Осень 1882 года в Петербурге не наступала, а вползала в город мокрым, промозглым зверем. Она не окрашивала листву в огненные цвета – она размачивала её в грязно-жёлтые и бурые тона, превращала в липкую, скользкую кашу под ногами. Воздух был насыщен запахами: кисловатым духом Невы, несущей в Финский залив отходы огромного города; угольным дымом с фабричных труб за Обводным каналом; дешёвым табаком, луком и немытой человеческой плотью, что витали над скученными кварталами. Город гудел, как встревоженный улей, но для двенадцатилетнего Лешки этот гул был просто фоном, шумом чужой, несуществующей жизни.

Его жизнь измерялась не часами, а расстоянием между точками, где можно было согреться и где можно было найти еду.

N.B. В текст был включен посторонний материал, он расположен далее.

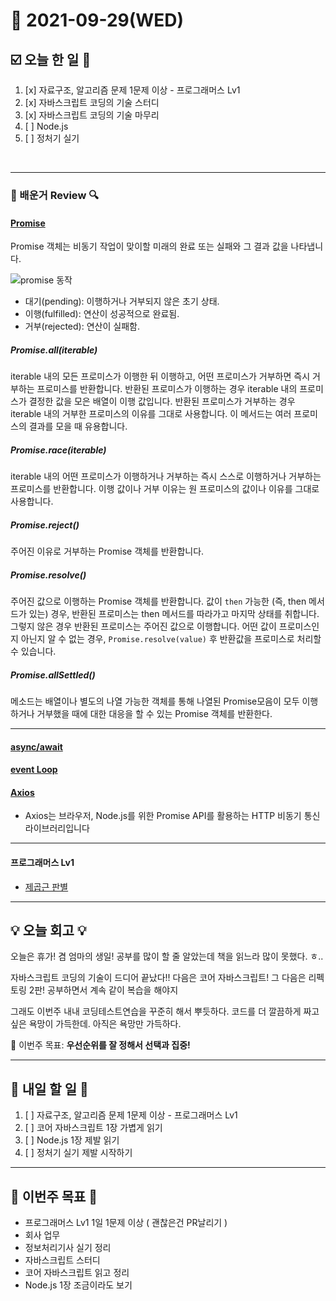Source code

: # 📆 2021-09-29(WED)
## ☑️ 오늘 한 일 📑
1. [x] 자료구조, 알고리즘 문제 1문제 이상 - 프로그래머스 Lv1
2. [x] 자바스크립트 코딩의 기술 스터디
3. [x] 자바스크립트 코딩의 기술 마무리
4. [ ] Node.js
5. [ ] 정처기 실기 
<br>

***

### 📌️ 배운거 Review 🔍️
#### [Promise](https://developer.mozilla.org/ko/docs/Web/JavaScript/Reference/Global_Objects/Promise)
Promise 객체는 비동기 작업이 맞이할 미래의 완료 또는 실패와 그 결과 값을 나타냅니다.

![promise 동작](https://mdn.mozillademos.org/files/8633/promises.png)
- 대기(pending): 이행하거나 거부되지 않은 초기 상태.
- 이행(fulfilled): 연산이 성공적으로 완료됨.
- 거부(rejected): 연산이 실패함.

##### Promise.all(iterable)
iterable 내의 모든 프로미스가 이행한 뒤 이행하고, 어떤 프로미스가 거부하면 즉시 거부하는 프로미스를 반환합니다. 
반환된 프로미스가 이행하는 경우 iterable 내의 프로미스가 결정한 값을 모은 배열이 이행 값입니다. 
반환된 프로미스가 거부하는 경우 iterable 내의 거부한 프로미스의 이유를 그대로 사용합니다. 
이 메서드는 여러 프로미스의 결과를 모을 때 유용합니다.

##### Promise.race(iterable)
iterable 내의 어떤 프로미스가 이행하거나 거부하는 즉시 스스로 이행하거나 거부하는 프로미스를 반환합니다. 
이행 값이나 거부 이유는 원 프로미스의 값이나 이유를 그대로 사용합니다.
##### Promise.reject()
주어진 이유로 거부하는 Promise 객체를 반환합니다.
##### Promise.resolve()
주어진 값으로 이행하는 Promise 객체를 반환합니다. 
값이 `then` 가능한 (즉, then 메서드가 있는) 경우, 반환된 프로미스는 then 메서드를 따라가고 마지막 상태를 취합니다. 
그렇지 않은 경우 반환된 프로미스는 주어진 값으로 이행합니다. 
어떤 값이 프로미스인지 아닌지 알 수 없는 경우, `Promise.resolve(value)` 후 반환값을 프로미스로 처리할 수 있습니다.
##### Promise.allSettled() 
메소드는 배열이나 별도의 나열 가능한 객체를 통해 나열된 Promise모음이 모두 이행하거나 거부했을 때에 대한 대응을 할 수 있는 Promise 객체를 반환한다.



***
#### [async/await](https://developer.mozilla.org/ko/docs/Learn/JavaScript/Asynchronous/Async_await)

####  [event Loop](https://velog.io/@thms200/Event-Loop-%EC%9D%B4%EB%B2%A4%ED%8A%B8-%EB%A3%A8%ED%94%84)

#### [Axios](https://axios-http.com/docs/intro)
- Axios는 브라우저, Node.js를 위한 Promise API를 활용하는 HTTP 비동기 통신 라이브러리입니다

***

#### 프로그래머스 Lv1
- [제곱근 판별](https://github.com/Kyuwon53/Python-algorithm/tree/main/programmers/Level1/%EC%A0%95%EC%88%98%20%EC%A0%9C%EA%B3%B1%EA%B7%BC%20%ED%8C%90%EB%B3%84)

***

## 💡 오늘 회고  💡

오늘은 휴가! 겸 엄마의 생일! 공부를 많이 할 줄 알았는데 책을 읽느라 많이 못했다. ㅎ.. 

자바스크립트 코딩의 기술이 드디어 끝났다!! 다음은 코어 자바스크립트! 그 다음은 리펙토링 2판!
공부하면서 계속 같이 복습을 해야지

그래도 이번주 내내 코딩테스트연습을 꾸준히 해서 뿌듯하다. 코드를 더 깔끔하게 짜고싶은 욕망이 가득한데. 아직은 욕망만 가득하다.


🎯 이번주 목표: **우선순위를 잘 정해서 선택과 집중!** 

***

## 🎯 내일 할 일 🎯
1. [ ] 자료구조, 알고리즘 문제 1문제 이상 - 프로그래머스 Lv1
2. [ ] 코어 자바스크립트 1장 가볍게 읽기
3. [ ] Node.js 1장 제발 읽기 
4. [ ] 정처기 실기 제발 시작하기 

***
## 🏁 이번주 목표 🏁
- 프로그래머스 Lv1 1일 1문제 이상 ( 괜찮은건 PR날리기 )
- 회사 업무 
- 정보처리기사 실기 정리
- 자바스크립트 스터디 
- 코어 자바스크립트 읽고 정리 
- Node.js 1장 조금이라도 보기 

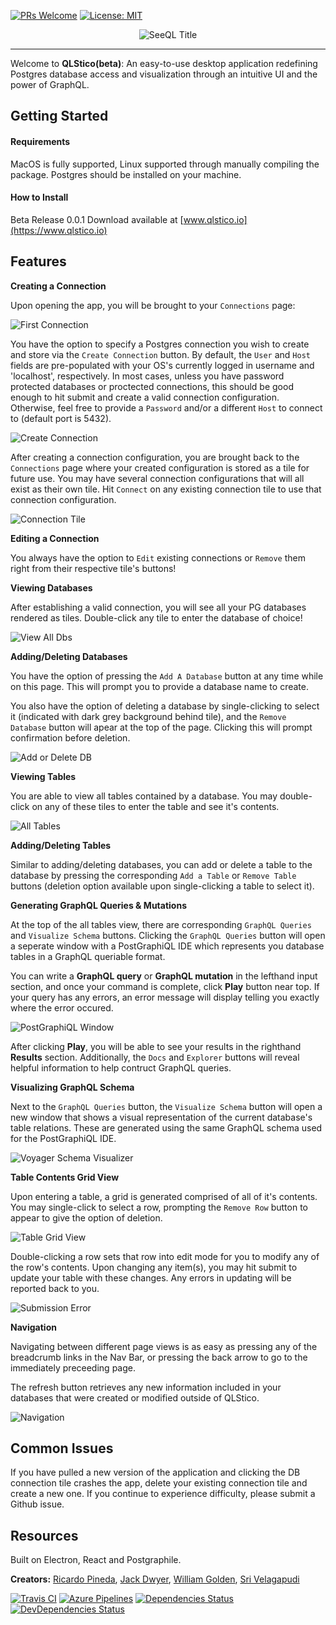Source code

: [![PRs Welcome](https://img.shields.io/badge/PRs-welcome-brightgreen.svg?style=flat-square)](http://makeapullrequest.com)
[![License: MIT](https://img.shields.io/badge/License-MIT-yellow.svg)](https://opensource.org/licenses/MIT)

<p align="center">
<img alt="SeeQL Title" src="https://user-images.githubusercontent.com/46896778/61765218-2814ad00-adaa-11e9-9188-1bcf42fcca41.png">
</p>

---

Welcome to **QLStico(beta)**: An easy-to-use desktop application redefining Postgres database access and visualization through an intuitive UI and the power of GraphQL.

## Getting Started

#### Requirements

MacOS is fully supported, Linux supported through manually compiling the package. Postgres should be installed on your machine.

#### How to Install

Beta Release 0.0.1
Download available at [www.qlstico.io](https://www.qlstico.io)

## Features

**Creating a Connection**

Upon opening the app, you will be brought to your `Connections` page:

![First Connection](https://user-images.githubusercontent.com/46896778/60853263-45058980-a1c9-11e9-91ee-b7322b7ff2d4.png)

You have the option to specify a Postgres connection you wish to create and store via the `Create Connection` button. By default, the `User` and `Host` fields are pre-populated with your OS's currently logged in username and 'localhost', respectively.
In most cases, unless you have password protected databases or proctected connections, this should be good enough to hit submit and create a valid connection configuration. Otherwise, feel free to provide a `Password` and/or a different `Host` to connect to (default port is 5432).

![Create Connection](https://user-images.githubusercontent.com/46896778/60853269-4931a700-a1c9-11e9-871e-ff03a5569507.png)

After creating a connection configuration, you are brought back to the `Connections` page where your created configuration is stored as a tile for future use. You may have several connection configurations that will all exist as their own tile. Hit `Connect` on any existing connection tile to use that connection configuration.

![Connection Tile](https://user-images.githubusercontent.com/46896778/60885215-0dc0c800-a21d-11e9-9350-2fbcb5753edc.png)

**Editing a Connection**

You always have the option to `Edit` existing connections or `Remove` them right from their respective tile's buttons!

**Viewing Databases**

After establishing a valid connection, you will see all your PG databases rendered as tiles. Double-click any tile to enter the database of choice!

![View All Dbs](https://user-images.githubusercontent.com/46896778/60851525-78dcb100-a1c1-11e9-8fea-3844b6641640.png)

**Adding/Deleting Databases**

You have the option of pressing the `Add A Database` button at any time while on this page. This will prompt you to provide a database name to create.

You also have the option of deleting a database by single-clicking to select it (indicated with dark grey background behind tile), and the `Remove Database` button will apear at the top of the page. Clicking this will prompt confirmation before deletion.

![Add or Delete DB](https://user-images.githubusercontent.com/46896778/60851645-00c2bb00-a1c2-11e9-894d-af6fef86f4cc.png)

**Viewing Tables**

You are able to view all tables contained by a database. You may double-click on any of these tiles to enter the table and see it's contents.

![All Tables](https://user-images.githubusercontent.com/46896778/60852187-97907700-a1c4-11e9-8438-a50a30c10937.png)

**Adding/Deleting Tables**

Similar to adding/deleting databases, you can add or delete a table to the database by pressing the corresponding `Add a Table` or `Remove Table` buttons (deletion option available upon single-clicking a table to select it).

**Generating GraphQL Queries & Mutations**

At the top of the all tables view, there are corresponding `GraphQL Queries` and `Visualize Schema` buttons. Clicking the `GraphQL Queries` button will open a seperate window with a PostGraphiQL IDE which represents you database tables in a GraphQL queriable format.

You can write a **GraphQL query** or **GraphQL mutation** in the lefthand input section, and once your command is complete, click **Play** button near top. If your query has any errors, an error message will display telling you exactly where the error occured.

![PostGraphiQL Window](https://user-images.githubusercontent.com/46896778/60852189-9a8b6780-a1c4-11e9-8d5c-24cc7206c218.png)

After clicking **Play**, you will be able to see your results in the righthand **Results** section. Additionally, the `Docs` and `Explorer` buttons will reveal helpful information to help contruct
GraphQL queries.

**Visualizing GraphQL Schema**

Next to the `GraphQL Queries` button, the `Visualize Schema` button will open a new window that shows a visual representation of the current database's table relations. These are generated using the same GraphQL schema used for the PostGraphiQL IDE.

![Voyager Schema Visualizer](https://user-images.githubusercontent.com/46896778/60852414-9e6bb980-a1c5-11e9-9bc1-07c2534767fc.png)

**Table Contents Grid View**

Upon entering a table, a grid is generated comprised of all of it's contents. You may single-click to select a row, prompting the `Remove Row` button to appear to give the option of deletion.

![Table Grid View](https://user-images.githubusercontent.com/46896778/60852582-441f2880-a1c6-11e9-82e5-1bae0064f91b.png)

Double-clicking a row sets that row into edit mode for you to modify any of the row's contents. Upon changing any item(s), you may hit submit to update your table with these changes. Any errors in updating will be reported back to you.

![Submission Error](https://user-images.githubusercontent.com/46896778/60852776-230b0780-a1c7-11e9-8618-6f80adbe7de7.png)

**Navigation**

Navigating between different page views is as easy as pressing any of the breadcrumb links in the Nav Bar, or pressing the back arrow to go to the immediately preceeding page.

The refresh button retrieves any new information included in your databases that were created or modified outside of QLStico.

![Navigation](https://user-images.githubusercontent.com/46896778/61070896-b61d8a80-a3dd-11e9-86c1-94200ab864f9.png)

## Common Issues

If you have pulled a new version of the application and clicking the DB connection tile crashes the app, delete your existing connection tile and create a new one. If you continue to experience difficulty, please submit a Github issue.

## Resources

Built on Electron, React and Postgraphile.

**Creators:** [Ricardo Pineda](http://github.com/ricardopineda93), [Jack Dwyer](https://github.com/dwyfrequency), [William Golden](https://github.com/willgolden5), [Sri Velagapudi](https://github.com/sriv97)

[![Travis CI](https://travis-ci.org/qlstico/parcelQL.svg?branch=master)](https://travis-ci.org/qlstico/parcelQL)
[![Azure Pipelines](https://img.shields.io/vso/build/shamofu/electron-react-parcel-boilerplate/9/master.svg?label=Azure%20Pipelines&style=flat-square)](https://dev.azure.com/shamofu/electron-react-parcel-boilerplate/_build/latest?definitionId=9)
[![Dependencies Status](https://img.shields.io/david/shamofu/electron-react-parcel-boilerplate.svg?style=flat-square)](https://david-dm.org/shamofu/electron-react-parcel-boilerplate)
[![DevDependencies Status](https://img.shields.io/david/dev/shamofu/electron-react-parcel-boilerplate.svg?style=flat-square)](https://david-dm.org/shamofu/electron-react-parcel-boilerplate?type=dev)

Сегодняшней точкой был берег под пролётом одного из меньших мостов через Неву, недалеко от Смольного. Место было неудачное – открытое всем ветрам, но зато здесь редко появлялась полиция, и не было конкуренции со стороны старших, более сильных «мальчишек с бичами», как называли себя уличные воришки-артельщики. Лешка был одиночкой. Это было его выживанием и его проклятием.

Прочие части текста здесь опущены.